### ACTIVITY
Report how many lines in the data include the string "program", and add nothing else.
*** SUPPLIED DATA ***
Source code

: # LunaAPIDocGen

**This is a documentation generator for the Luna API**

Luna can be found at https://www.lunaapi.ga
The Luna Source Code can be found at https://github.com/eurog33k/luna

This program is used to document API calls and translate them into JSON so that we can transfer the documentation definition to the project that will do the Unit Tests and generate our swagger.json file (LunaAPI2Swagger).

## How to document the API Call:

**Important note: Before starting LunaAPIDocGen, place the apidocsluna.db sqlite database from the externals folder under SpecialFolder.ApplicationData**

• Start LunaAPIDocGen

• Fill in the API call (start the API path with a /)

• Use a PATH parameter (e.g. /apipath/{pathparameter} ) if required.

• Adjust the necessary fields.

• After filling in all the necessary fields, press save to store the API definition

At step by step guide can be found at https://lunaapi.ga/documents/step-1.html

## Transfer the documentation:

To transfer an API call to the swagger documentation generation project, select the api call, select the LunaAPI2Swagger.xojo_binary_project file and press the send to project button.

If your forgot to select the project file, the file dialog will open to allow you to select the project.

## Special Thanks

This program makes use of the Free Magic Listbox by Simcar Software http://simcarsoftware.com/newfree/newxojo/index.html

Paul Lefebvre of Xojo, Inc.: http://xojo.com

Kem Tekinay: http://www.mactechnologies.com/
*** End of SUPPLIED DATA ***
*** SUPPLIED DATA ***
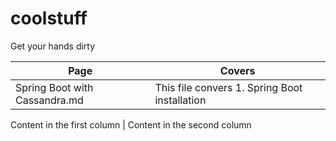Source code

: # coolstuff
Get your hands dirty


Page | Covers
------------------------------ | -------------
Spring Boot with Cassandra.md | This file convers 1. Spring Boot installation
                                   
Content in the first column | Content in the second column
*** End of SUPPLIED DATA ***
*** SUPPLIED DATA ***
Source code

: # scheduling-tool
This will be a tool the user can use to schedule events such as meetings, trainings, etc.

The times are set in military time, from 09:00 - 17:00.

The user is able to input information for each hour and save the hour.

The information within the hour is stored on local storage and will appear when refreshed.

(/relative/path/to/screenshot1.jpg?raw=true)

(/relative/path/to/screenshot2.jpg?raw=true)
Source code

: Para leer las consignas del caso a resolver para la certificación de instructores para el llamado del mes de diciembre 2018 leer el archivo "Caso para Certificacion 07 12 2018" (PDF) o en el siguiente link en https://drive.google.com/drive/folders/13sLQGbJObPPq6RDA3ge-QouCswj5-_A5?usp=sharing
*** End of SUPPLIED DATA ***
### RESULT
2